Stored records

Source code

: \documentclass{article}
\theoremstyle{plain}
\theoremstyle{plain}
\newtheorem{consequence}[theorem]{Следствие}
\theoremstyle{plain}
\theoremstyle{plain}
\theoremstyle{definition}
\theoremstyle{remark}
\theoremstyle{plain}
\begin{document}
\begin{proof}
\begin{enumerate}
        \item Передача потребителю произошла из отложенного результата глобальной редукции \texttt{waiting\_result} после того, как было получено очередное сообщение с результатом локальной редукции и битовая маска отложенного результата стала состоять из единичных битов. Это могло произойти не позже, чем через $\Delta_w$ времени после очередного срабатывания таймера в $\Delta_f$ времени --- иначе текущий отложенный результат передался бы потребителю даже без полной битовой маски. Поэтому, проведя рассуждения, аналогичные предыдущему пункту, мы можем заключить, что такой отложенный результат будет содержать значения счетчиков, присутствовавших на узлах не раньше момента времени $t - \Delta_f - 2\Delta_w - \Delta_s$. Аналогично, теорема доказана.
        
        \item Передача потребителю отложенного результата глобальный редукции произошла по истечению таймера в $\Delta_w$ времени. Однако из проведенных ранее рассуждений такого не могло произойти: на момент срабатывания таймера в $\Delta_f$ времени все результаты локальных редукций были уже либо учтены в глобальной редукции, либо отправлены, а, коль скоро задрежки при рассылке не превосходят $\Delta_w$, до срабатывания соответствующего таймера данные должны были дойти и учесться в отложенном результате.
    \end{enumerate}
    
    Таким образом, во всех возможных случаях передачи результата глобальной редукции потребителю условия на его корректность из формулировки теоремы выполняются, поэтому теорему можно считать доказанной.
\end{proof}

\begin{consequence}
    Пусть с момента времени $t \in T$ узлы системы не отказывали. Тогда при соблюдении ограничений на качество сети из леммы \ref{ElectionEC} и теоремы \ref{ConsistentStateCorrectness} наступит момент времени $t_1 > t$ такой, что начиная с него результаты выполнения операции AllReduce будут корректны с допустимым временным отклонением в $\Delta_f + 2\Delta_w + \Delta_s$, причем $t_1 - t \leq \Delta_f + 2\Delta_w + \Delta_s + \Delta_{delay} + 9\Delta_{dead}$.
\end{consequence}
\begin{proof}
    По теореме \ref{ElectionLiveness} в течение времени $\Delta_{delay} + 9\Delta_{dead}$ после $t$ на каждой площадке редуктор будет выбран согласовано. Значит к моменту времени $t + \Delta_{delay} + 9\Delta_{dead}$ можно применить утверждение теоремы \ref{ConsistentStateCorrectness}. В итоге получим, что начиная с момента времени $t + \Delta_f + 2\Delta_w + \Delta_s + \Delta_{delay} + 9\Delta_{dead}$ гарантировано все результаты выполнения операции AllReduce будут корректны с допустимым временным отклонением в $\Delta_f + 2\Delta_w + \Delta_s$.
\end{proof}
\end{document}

GOAL OF THE EXERCISE :: Report, for the data above, every line in which the string "begin" appears.

TASK SOLUTION ::
\begin{document}
\begin{proof}
\begin{enumerate}
\begin{consequence}
\begin{proof}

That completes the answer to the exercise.